**Data extract**

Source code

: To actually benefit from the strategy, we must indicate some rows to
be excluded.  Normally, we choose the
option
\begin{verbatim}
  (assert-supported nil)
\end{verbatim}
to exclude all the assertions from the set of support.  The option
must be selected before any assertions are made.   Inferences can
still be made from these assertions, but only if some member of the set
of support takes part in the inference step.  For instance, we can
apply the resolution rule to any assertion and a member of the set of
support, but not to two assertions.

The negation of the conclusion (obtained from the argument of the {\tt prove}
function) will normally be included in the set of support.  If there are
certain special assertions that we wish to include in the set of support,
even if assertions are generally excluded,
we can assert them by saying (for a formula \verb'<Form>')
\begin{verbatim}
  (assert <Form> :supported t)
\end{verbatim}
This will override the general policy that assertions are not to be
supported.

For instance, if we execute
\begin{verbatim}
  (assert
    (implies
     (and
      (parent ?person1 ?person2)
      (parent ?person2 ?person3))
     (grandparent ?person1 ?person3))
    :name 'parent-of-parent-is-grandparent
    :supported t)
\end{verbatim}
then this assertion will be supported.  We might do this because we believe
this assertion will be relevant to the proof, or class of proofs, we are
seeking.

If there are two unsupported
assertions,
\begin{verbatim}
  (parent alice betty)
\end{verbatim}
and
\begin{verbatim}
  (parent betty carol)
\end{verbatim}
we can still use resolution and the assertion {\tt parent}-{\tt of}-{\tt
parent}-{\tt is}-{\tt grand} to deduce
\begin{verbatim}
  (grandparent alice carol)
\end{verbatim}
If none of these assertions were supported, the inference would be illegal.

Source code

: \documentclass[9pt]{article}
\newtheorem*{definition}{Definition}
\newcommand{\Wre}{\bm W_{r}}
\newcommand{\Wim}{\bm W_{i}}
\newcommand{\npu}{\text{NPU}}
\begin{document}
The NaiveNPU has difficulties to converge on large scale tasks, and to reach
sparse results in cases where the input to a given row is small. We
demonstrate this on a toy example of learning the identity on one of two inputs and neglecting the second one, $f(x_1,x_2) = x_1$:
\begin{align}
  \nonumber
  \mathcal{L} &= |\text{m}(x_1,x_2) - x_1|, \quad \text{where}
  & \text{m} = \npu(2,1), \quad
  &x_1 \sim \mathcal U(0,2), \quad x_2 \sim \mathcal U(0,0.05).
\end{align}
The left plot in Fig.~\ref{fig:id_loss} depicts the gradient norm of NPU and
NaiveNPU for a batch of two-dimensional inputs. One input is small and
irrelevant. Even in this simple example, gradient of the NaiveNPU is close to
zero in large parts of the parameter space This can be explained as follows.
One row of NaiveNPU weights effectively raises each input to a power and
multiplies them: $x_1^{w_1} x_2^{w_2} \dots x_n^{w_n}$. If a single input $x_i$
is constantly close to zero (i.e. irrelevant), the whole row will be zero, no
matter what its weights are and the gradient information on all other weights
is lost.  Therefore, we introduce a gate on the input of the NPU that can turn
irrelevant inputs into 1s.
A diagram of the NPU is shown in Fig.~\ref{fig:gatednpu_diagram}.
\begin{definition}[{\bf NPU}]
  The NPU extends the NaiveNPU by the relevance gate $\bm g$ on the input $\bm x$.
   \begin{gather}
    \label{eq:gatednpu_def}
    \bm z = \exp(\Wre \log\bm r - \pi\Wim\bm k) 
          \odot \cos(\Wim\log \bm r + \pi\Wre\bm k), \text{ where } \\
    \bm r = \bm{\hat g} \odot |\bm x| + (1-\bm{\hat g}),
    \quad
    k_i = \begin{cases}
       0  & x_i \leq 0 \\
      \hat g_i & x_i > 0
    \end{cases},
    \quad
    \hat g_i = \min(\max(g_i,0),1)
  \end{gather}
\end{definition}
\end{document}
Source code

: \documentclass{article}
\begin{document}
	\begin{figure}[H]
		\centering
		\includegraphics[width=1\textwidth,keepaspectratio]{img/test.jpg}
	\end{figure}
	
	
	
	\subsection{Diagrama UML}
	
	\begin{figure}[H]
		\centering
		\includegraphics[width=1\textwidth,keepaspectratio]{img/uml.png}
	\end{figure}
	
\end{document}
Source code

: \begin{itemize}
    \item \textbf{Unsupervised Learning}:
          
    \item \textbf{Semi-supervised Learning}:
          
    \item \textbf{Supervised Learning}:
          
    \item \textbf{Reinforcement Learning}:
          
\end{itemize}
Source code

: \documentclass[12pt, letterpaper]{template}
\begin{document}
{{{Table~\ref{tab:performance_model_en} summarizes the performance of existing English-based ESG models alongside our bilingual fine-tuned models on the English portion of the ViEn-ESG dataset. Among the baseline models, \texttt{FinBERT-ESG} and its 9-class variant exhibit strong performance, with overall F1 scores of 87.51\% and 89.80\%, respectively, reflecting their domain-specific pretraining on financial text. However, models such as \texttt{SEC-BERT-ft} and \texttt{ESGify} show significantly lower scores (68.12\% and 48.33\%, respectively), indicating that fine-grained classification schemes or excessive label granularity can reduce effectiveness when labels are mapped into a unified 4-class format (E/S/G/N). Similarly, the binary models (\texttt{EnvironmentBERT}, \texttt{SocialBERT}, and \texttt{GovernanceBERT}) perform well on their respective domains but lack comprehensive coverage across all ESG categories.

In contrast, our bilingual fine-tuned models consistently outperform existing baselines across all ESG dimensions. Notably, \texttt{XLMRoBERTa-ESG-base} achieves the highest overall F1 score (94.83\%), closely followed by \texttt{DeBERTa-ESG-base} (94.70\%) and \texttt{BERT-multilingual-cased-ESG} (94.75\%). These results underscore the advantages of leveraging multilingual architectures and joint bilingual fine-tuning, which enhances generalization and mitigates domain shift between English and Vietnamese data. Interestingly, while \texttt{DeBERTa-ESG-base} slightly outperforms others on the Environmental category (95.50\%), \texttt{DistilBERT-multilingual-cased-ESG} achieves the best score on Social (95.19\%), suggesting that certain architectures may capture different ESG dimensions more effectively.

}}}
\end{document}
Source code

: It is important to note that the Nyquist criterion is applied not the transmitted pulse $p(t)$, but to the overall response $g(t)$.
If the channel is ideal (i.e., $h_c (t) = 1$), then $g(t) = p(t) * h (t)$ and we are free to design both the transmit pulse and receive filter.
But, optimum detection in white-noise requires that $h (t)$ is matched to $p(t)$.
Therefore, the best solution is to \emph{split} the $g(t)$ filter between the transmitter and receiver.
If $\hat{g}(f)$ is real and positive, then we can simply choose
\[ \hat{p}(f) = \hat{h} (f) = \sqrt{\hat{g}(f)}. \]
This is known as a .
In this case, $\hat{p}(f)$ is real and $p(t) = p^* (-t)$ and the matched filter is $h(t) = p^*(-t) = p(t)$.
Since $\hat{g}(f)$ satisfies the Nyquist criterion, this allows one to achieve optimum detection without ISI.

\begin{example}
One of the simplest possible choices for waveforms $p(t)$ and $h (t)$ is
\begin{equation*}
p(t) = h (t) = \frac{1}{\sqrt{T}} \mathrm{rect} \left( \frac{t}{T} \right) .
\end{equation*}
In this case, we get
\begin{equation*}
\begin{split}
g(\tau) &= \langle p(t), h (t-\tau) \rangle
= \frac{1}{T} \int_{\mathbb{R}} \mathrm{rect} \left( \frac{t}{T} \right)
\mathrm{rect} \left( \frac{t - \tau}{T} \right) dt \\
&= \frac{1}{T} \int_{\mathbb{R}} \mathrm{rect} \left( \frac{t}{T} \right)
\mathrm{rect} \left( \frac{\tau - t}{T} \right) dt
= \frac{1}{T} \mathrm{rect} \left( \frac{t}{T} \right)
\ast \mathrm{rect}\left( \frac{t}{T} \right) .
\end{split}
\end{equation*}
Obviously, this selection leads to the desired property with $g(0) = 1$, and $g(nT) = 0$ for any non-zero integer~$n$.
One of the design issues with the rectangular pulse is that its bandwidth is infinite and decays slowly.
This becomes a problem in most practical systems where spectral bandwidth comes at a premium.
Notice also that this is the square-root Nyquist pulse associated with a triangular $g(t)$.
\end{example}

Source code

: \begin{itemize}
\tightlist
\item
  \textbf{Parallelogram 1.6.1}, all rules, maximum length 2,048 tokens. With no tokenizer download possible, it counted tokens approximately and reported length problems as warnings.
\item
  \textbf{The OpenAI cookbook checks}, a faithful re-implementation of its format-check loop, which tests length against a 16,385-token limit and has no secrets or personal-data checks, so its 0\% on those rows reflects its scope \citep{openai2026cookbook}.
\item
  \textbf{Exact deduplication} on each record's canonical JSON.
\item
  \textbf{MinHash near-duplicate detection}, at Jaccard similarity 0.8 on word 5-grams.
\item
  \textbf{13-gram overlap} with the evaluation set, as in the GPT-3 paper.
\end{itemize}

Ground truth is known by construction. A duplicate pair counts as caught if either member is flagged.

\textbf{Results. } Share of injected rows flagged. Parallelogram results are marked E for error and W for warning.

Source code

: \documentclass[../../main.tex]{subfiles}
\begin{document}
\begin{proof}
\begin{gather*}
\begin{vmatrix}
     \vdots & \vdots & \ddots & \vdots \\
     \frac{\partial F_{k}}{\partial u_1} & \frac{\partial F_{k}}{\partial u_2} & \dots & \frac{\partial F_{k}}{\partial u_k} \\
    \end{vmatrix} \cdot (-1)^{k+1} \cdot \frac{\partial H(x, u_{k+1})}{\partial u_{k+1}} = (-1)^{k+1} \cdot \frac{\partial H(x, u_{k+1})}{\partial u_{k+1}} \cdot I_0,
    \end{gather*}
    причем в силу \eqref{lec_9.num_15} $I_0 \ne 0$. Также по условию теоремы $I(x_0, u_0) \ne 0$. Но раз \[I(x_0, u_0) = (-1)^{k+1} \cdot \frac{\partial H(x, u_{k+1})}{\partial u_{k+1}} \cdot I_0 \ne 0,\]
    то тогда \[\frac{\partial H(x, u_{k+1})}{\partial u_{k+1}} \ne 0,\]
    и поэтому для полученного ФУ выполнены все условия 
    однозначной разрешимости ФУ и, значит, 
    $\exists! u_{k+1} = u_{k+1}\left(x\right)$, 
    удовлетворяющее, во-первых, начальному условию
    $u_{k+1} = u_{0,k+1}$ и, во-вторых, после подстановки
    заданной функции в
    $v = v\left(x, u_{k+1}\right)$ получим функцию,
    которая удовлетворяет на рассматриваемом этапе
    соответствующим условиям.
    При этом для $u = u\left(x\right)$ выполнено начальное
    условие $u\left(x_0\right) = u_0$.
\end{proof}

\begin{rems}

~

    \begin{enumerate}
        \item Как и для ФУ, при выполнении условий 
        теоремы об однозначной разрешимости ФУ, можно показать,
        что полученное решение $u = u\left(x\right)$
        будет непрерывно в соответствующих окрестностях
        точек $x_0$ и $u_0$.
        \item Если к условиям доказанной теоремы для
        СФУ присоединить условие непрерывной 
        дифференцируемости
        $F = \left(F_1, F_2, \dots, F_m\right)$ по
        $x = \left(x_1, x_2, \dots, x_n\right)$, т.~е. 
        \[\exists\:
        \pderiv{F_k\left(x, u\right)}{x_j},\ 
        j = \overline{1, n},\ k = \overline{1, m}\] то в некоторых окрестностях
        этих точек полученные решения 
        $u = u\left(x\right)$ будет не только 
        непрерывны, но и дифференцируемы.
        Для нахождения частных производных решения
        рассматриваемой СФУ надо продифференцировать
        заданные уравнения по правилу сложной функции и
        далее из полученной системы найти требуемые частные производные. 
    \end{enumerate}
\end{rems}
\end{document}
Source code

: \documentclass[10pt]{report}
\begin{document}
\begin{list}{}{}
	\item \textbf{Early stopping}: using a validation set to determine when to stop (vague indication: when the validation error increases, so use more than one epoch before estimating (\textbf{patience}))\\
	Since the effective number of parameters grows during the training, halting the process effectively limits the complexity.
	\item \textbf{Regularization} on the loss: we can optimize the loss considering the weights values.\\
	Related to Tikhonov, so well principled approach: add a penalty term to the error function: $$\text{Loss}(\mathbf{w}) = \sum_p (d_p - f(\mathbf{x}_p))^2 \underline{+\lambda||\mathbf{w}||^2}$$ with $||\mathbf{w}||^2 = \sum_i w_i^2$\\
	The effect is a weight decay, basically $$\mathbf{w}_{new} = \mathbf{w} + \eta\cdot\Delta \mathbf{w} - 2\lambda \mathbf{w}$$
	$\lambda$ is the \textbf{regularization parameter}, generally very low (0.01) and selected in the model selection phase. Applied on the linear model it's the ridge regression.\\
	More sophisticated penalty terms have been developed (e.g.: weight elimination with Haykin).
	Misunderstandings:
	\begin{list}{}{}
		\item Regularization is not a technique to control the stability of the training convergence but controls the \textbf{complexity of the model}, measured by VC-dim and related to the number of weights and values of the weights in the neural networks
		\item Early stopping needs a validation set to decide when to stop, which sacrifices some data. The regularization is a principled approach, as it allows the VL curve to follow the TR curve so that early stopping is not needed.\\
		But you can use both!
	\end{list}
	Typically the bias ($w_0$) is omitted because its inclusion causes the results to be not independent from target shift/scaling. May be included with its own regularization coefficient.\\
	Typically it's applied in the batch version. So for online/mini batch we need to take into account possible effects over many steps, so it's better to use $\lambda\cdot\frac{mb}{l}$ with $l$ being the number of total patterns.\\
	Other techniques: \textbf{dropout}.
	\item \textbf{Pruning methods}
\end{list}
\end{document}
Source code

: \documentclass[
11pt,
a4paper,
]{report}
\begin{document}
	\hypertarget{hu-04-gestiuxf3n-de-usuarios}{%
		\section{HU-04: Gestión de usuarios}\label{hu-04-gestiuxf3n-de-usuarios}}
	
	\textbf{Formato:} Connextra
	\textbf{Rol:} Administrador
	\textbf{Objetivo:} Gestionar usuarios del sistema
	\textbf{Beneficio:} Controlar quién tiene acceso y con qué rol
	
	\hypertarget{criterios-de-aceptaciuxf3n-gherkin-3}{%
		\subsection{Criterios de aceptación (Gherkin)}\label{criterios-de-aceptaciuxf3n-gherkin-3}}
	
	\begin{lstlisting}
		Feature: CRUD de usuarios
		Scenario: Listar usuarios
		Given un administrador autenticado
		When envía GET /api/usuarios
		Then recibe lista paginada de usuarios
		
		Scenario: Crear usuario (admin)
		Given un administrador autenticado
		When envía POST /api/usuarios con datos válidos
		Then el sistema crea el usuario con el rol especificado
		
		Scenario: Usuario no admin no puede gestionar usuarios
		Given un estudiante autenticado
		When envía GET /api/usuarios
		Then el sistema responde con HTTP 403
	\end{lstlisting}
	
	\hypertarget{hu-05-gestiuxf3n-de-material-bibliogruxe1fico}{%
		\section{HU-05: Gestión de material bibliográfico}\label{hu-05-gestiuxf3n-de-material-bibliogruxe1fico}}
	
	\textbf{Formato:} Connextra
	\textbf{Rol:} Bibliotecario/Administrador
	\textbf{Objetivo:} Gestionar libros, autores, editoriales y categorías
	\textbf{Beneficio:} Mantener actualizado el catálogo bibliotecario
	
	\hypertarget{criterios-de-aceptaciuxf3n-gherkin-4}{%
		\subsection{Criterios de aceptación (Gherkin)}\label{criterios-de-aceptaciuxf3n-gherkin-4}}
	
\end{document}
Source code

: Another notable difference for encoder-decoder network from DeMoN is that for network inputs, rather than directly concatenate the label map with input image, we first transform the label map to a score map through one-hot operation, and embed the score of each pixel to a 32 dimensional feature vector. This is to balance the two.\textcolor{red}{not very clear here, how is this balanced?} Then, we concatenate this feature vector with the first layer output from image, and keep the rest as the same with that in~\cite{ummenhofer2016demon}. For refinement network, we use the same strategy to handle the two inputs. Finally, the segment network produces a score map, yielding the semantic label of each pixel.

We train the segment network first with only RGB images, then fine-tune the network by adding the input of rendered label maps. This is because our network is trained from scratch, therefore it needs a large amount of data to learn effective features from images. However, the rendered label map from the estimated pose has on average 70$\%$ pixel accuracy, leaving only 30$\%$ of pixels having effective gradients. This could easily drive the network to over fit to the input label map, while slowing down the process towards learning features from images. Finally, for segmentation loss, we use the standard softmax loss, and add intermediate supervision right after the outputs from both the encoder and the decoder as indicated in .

**Task requirements**
Each line from the top of the listing down to and including the one containing "then this assertion" should be transcribed exactly; nothing else is to be output.

**Output for this exercise**
Source code

: To actually benefit from the strategy, we must indicate some rows to
be excluded.  Normally, we choose the
option
\begin{verbatim}
  (assert-supported nil)
\end{verbatim}
to exclude all the assertions from the set of support.  The option
must be selected before any assertions are made.   Inferences can
still be made from these assertions, but only if some member of the set
of support takes part in the inference step.  For instance, we can
apply the resolution rule to any assertion and a member of the set of
support, but not to two assertions.

The negation of the conclusion (obtained from the argument of the {\tt prove}
function) will normally be included in the set of support.  If there are
certain special assertions that we wish to include in the set of support,
even if assertions are generally excluded,
we can assert them by saying (for a formula \verb'<Form>')
\begin{verbatim}
  (assert <Form> :supported t)
\end{verbatim}
This will override the general policy that assertions are not to be
supported.

For instance, if we execute
\begin{verbatim}
  (assert
    (implies
     (and
      (parent ?person1 ?person2)
      (parent ?person2 ?person3))
     (grandparent ?person1 ?person3))
    :name 'parent-of-parent-is-grandparent
    :supported t)
\end{verbatim}
then this assertion will be supported.  We might do this because we believe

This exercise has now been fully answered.